In short, I agree 100% that the label racist is full of double-standards on both the left and the right. I would also suggest that who uses/abuses more double standards depends largely on who is Prez: the left now seems to have many more double standards now as they try to explain/defend Obama; the right seemed to have more double standards when GWB was Prez. I could go on and on on this front, but I hope you understand that I am eager to say a pox on both political houses when it comes to using double-standards.

2. I do not know what it means to be "racist," but I do know that this label has become (like the label sex offender) a term now used only to besmirch, not to explain. I try to avoid using terms only to besmirch, and I generally work hard to avoid calling anyone racist (on this blog or elsewhere). On a related front, largely because of my own affinity for Western culture, I am very eager to assert and imply that Western culture is "superior," though a reach that conclusion based on my philosophical commitment to increasing human health, wealth and happiness. It seems that most western nations are, generally speaking, much better at increasing human health, wealth and happiness than non-western nations. If that observation and affinity for Western culture leads people to call me a racist, that is there decision. But I often make reference to western culture because, at least right now, I do buy into the notion of Western superiority because it seems that most western nations are, generally speaking, much better at increasing human health, wealth and happiness than non-western nations.

3. I hope I am open to correction, but I am not sure what your are correcting. Can you better explain what you see as the logical fallacy in my statement that "some folks are quick to point out that the United States is uniquely punitivie in its use of imprisonment compared to all other nations in the world and also that the United States is one of the few nations in the western world to make continued and somewhat regular use of the death penalty"? Perhaps record cold is making my brain work slower, but I do not understand what is a logical fallacy in this statement. Or was it another statement that led you to see a fallacy and led you to believe I was angry and/or a prick?

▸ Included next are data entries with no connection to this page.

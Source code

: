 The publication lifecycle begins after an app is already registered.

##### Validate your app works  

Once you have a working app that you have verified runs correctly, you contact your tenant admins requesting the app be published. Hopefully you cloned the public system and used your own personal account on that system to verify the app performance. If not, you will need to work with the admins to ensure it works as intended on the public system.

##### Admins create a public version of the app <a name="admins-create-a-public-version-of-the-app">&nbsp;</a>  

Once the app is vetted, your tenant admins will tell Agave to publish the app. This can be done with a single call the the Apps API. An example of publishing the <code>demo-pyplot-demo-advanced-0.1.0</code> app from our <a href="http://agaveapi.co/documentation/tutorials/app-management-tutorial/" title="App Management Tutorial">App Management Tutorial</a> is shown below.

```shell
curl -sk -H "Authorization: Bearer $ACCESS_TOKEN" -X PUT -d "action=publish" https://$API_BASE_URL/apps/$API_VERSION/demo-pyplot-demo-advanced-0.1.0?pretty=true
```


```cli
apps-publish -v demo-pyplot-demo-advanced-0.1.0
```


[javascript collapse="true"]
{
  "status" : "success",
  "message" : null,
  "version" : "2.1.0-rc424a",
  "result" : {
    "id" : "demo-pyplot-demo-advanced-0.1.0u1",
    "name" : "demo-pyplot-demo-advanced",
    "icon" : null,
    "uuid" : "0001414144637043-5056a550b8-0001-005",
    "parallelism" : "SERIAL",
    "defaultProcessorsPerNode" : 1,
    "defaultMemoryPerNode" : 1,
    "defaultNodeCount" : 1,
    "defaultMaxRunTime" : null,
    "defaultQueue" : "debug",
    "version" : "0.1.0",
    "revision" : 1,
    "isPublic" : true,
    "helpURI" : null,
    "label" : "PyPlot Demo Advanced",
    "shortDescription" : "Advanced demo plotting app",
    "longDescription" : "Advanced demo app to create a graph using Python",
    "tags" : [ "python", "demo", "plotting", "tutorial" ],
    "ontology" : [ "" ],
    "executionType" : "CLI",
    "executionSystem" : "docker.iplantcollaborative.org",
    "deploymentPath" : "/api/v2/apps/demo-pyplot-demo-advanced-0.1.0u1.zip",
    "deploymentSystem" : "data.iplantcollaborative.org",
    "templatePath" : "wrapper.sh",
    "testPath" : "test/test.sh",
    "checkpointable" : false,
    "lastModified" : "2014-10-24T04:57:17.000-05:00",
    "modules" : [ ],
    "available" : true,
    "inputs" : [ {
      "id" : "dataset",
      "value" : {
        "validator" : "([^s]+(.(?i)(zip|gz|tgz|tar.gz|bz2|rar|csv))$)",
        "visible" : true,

Posted by: Doug B. | Jan 7, 2014 2:32:09 PM

Let us put this succinctly.

Why is Finland or Norway an adequate comparison but Singapore, which executes drug traffickers and has virtually non-existant drug abuse or drug related crime, not?

Posted by: TarlsQtr | Jan 7, 2014 2:33:00 PM

I think Singapore is a important comparison for the US death penalty, as is China (which executes some white-collar offenders and drunk drivers) and as are are other non-western nations that use the death penalty a lot or a little for crimes that range from sexual to religious offenses. Indeed, if anyone's concern is proper use and possible abuse of the death penalty, Finland and Norway are terrible comparisons because they do not use this form of punishment. (Indeed, just about all of Europe is a terrible focal point for death penalty comparisons because 20th century warfare -- and especially the Nazi's use of state-sponsored execution for genocide -- necessarily distorts European experiences and perspectives about the punishment of death.)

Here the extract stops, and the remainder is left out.